▶ **What is being asked**
All of the records below must be reproduced exactly, minus any pictures.

══ Supplied data

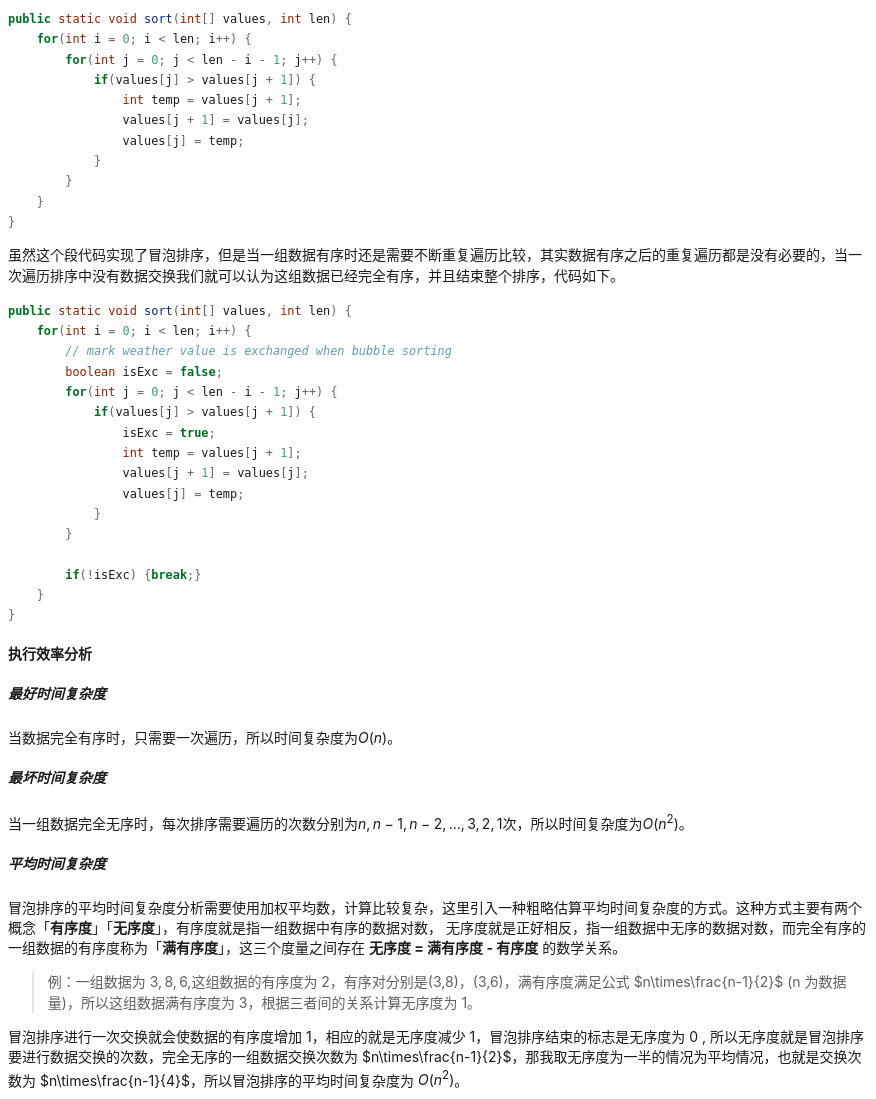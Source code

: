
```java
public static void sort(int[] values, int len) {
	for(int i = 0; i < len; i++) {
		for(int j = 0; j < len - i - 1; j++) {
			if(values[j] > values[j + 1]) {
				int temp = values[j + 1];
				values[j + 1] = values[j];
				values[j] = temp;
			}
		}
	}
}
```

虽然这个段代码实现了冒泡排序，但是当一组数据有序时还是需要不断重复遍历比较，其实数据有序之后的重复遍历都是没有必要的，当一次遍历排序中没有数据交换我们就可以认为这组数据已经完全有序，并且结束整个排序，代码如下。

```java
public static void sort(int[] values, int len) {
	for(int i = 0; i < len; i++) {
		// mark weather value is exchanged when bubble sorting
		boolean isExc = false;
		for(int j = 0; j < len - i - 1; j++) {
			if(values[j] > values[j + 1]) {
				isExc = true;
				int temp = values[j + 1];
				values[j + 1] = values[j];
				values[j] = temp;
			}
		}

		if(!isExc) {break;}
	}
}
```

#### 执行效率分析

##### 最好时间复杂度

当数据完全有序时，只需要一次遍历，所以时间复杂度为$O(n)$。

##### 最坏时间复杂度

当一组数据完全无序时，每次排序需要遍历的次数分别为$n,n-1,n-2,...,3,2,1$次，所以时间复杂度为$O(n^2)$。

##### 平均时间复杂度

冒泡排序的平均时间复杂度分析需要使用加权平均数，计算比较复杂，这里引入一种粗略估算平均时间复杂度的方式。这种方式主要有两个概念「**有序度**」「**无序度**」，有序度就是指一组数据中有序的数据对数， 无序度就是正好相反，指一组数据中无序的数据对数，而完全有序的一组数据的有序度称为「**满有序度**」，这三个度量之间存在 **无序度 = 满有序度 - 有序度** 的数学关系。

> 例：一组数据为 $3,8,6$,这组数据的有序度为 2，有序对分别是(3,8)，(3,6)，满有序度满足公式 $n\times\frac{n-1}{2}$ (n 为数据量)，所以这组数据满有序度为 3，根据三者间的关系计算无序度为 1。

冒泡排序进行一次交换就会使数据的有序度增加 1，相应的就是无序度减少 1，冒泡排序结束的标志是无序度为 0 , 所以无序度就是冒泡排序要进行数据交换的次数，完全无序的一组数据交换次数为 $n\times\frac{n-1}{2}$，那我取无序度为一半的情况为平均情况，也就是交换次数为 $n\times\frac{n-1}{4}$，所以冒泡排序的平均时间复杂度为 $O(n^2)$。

════

▶ **Response below**
Source code

:
```java
public static void sort(int[] values, int len) {
	for(int i = 0; i < len; i++) {
		for(int j = 0; j < len - i - 1; j++) {
			if(values[j] > values[j + 1]) {
				int temp = values[j + 1];
				values[j + 1] = values[j];
				values[j] = temp;
			}
		}
	}
}
```

虽然这个段代码实现了冒泡排序，但是当一组数据有序时还是需要不断重复遍历比较，其实数据有序之后的重复遍历都是没有必要的，当一次遍历排序中没有数据交换我们就可以认为这组数据已经完全有序，并且结束整个排序，代码如下。

```java
public static void sort(int[] values, int len) {
	for(int i = 0; i < len; i++) {
		// mark weather value is exchanged when bubble sorting
		boolean isExc = false;
		for(int j = 0; j < len - i - 1; j++) {
			if(values[j] > values[j + 1]) {
				isExc = true;
				int temp = values[j + 1];
				values[j + 1] = values[j];
				values[j] = temp;
			}
		}

		if(!isExc) {break;}
	}
}
```

#### 执行效率分析

##### 最好时间复杂度

当数据完全有序时，只需要一次遍历，所以时间复杂度为$O(n)$。

##### 最坏时间复杂度

当一组数据完全无序时，每次排序需要遍历的次数分别为$n,n-1,n-2,...,3,2,1$次，所以时间复杂度为$O(n^2)$。

##### 平均时间复杂度

冒泡排序的平均时间复杂度分析需要使用加权平均数，计算比较复杂，这里引入一种粗略估算平均时间复杂度的方式。这种方式主要有两个概念「**有序度**」「**无序度**」，有序度就是指一组数据中有序的数据对数， 无序度就是正好相反，指一组数据中无序的数据对数，而完全有序的一组数据的有序度称为「**满有序度**」，这三个度量之间存在 **无序度 = 满有序度 - 有序度** 的数学关系。

> 例：一组数据为 $3,8,6$,这组数据的有序度为 2，有序对分别是(3,8)，(3,6)，满有序度满足公式 $n\times\frac{n-1}{2}$ (n 为数据量)，所以这组数据满有序度为 3，根据三者间的关系计算无序度为 1。

冒泡排序进行一次交换就会使数据的有序度增加 1，相应的就是无序度减少 1，冒泡排序结束的标志是无序度为 0 , 所以无序度就是冒泡排序要进行数据交换的次数，完全无序的一组数据交换次数为 $n\times\frac{n-1}{2}$，那我取无序度为一半的情况为平均情况，也就是交换次数为 $n\times\frac{n-1}{4}$，所以冒泡排序的平均时间复杂度为 $O(n^2)$。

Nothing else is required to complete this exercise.